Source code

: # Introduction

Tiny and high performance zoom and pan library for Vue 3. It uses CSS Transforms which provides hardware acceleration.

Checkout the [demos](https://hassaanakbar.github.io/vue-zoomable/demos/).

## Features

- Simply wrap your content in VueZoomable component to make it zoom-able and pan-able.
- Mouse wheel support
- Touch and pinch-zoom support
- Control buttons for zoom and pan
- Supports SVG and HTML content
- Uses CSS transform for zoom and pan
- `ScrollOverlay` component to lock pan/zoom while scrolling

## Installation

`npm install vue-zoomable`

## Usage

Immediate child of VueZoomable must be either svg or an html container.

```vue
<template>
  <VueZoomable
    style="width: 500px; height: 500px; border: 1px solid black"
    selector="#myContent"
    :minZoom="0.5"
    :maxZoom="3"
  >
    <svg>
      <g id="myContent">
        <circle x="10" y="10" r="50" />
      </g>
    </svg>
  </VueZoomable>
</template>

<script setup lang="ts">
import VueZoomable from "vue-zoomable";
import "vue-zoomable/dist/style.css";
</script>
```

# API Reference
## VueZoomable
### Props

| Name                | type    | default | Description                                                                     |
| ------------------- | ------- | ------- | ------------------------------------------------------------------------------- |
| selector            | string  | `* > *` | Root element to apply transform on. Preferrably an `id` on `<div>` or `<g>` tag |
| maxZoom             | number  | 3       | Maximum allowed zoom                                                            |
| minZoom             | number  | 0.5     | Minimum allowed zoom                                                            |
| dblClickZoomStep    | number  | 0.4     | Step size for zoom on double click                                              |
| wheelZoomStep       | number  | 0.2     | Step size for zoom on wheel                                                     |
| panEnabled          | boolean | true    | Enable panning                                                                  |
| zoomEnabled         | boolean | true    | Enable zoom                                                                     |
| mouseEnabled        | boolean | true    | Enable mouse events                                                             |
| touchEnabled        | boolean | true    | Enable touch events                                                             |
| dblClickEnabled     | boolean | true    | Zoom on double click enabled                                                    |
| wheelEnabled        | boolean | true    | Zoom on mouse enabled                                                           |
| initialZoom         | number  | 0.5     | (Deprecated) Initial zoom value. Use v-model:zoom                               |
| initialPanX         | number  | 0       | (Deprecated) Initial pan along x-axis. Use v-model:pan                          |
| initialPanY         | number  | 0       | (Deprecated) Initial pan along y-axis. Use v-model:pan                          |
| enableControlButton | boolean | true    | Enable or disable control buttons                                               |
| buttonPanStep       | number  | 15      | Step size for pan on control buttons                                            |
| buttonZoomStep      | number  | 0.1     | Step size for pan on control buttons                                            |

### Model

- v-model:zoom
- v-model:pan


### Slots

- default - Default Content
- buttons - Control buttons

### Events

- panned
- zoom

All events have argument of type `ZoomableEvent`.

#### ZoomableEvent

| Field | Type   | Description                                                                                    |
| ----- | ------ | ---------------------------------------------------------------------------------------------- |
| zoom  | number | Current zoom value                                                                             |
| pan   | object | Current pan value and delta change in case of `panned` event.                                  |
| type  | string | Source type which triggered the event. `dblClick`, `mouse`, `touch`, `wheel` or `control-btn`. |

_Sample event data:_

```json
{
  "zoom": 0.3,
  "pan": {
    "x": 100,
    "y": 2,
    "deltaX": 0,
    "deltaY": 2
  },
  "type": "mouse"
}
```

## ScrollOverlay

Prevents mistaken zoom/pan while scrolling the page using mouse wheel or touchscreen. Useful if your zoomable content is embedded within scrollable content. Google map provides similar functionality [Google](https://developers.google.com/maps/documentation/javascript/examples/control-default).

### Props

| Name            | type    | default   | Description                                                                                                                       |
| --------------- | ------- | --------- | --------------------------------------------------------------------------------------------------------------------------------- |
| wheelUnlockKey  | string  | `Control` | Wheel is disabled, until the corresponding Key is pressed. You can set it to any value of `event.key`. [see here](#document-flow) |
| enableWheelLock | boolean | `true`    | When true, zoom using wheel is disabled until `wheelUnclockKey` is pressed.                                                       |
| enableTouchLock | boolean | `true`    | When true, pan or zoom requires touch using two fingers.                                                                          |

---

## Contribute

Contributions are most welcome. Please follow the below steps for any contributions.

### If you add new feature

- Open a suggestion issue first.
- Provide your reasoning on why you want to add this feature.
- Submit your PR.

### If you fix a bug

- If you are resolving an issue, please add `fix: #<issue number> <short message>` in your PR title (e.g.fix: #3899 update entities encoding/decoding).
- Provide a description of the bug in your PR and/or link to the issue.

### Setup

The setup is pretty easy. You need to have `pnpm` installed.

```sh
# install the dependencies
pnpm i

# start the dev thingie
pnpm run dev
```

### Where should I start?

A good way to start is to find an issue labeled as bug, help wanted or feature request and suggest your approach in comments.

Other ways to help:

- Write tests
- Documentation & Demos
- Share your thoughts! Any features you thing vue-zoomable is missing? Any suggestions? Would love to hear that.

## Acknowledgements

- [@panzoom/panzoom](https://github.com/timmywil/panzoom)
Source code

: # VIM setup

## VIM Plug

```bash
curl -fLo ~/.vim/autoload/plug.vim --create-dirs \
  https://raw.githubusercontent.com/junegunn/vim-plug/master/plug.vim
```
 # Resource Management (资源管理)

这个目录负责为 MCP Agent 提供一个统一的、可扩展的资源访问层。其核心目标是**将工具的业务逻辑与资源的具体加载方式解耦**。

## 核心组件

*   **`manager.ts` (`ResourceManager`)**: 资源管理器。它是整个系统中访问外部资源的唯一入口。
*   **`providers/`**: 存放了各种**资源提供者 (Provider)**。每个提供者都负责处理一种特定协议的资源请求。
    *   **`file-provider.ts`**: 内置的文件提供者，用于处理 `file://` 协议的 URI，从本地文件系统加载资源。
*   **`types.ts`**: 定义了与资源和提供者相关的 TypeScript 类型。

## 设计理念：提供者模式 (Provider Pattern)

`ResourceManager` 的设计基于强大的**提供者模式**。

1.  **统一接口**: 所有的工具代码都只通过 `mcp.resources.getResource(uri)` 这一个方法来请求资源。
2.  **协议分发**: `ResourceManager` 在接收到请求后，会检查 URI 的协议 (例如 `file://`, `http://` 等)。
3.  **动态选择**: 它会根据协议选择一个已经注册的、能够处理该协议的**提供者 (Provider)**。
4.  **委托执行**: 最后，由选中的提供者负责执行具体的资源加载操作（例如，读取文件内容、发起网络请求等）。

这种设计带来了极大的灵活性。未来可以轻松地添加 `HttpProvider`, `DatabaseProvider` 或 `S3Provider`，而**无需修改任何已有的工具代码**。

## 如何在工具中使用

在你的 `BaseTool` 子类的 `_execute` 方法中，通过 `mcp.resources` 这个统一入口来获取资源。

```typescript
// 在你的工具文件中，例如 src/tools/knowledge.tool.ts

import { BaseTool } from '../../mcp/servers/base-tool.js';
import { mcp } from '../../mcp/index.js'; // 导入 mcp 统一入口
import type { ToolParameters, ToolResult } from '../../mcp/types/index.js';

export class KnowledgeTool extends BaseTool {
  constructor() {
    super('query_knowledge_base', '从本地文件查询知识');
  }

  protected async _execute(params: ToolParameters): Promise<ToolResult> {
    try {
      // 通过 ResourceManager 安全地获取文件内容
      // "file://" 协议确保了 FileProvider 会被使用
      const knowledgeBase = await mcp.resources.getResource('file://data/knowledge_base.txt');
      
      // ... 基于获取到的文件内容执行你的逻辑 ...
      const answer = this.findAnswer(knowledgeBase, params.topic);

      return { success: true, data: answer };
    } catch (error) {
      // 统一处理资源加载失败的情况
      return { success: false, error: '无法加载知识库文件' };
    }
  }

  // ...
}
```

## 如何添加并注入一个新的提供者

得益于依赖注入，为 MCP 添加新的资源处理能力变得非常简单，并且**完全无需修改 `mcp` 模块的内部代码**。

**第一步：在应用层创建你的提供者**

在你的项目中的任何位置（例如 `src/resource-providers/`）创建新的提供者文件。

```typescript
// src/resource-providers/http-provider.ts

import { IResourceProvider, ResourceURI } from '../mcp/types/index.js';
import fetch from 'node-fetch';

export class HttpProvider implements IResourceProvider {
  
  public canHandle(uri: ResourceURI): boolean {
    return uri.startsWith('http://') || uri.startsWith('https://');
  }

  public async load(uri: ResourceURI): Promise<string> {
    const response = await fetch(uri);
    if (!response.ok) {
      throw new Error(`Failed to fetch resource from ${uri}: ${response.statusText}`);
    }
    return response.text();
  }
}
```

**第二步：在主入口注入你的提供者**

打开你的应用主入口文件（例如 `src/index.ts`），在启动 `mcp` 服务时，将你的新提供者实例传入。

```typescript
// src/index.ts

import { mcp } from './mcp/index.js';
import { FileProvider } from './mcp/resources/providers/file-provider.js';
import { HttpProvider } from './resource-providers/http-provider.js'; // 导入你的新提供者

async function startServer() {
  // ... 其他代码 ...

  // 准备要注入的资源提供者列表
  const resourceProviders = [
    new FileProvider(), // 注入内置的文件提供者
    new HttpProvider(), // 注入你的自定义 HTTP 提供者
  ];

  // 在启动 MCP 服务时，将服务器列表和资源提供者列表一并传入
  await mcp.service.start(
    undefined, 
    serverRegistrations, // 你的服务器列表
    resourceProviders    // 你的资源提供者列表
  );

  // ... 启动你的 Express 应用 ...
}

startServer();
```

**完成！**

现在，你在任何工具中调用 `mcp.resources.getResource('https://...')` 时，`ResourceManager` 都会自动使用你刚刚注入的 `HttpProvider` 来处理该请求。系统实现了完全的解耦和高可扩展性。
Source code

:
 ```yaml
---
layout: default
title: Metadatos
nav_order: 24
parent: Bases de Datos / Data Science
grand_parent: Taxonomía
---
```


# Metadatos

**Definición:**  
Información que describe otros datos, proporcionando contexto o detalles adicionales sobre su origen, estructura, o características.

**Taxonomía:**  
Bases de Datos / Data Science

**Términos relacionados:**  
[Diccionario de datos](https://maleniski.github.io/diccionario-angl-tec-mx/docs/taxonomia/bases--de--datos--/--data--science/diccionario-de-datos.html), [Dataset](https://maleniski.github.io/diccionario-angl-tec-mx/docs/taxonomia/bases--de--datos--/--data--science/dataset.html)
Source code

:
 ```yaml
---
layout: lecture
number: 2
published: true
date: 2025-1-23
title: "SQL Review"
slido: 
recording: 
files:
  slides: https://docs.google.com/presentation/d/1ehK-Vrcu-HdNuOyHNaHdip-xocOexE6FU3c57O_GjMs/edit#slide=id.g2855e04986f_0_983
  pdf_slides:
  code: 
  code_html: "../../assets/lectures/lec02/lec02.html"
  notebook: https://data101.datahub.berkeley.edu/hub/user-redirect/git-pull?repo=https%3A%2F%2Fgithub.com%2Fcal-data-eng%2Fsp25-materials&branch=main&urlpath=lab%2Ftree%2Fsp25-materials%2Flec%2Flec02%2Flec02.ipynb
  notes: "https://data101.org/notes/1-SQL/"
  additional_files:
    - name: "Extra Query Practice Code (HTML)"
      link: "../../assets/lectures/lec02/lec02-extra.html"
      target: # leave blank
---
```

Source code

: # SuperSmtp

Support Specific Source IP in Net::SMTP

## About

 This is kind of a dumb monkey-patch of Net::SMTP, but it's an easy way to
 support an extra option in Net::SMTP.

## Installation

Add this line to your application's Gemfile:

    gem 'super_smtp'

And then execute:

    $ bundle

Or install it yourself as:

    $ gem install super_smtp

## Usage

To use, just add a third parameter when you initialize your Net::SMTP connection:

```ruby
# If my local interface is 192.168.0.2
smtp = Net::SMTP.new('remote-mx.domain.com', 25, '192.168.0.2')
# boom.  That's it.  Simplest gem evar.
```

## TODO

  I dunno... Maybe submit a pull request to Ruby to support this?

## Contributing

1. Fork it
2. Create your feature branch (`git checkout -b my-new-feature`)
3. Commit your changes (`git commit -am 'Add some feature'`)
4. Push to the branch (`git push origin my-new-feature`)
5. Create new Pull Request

* * * *

*WHAT YOU SHOULD DO*.
In these entries, please give the number of lines holding the string "axis" and nothing more.

*FINAL ANSWER*.
2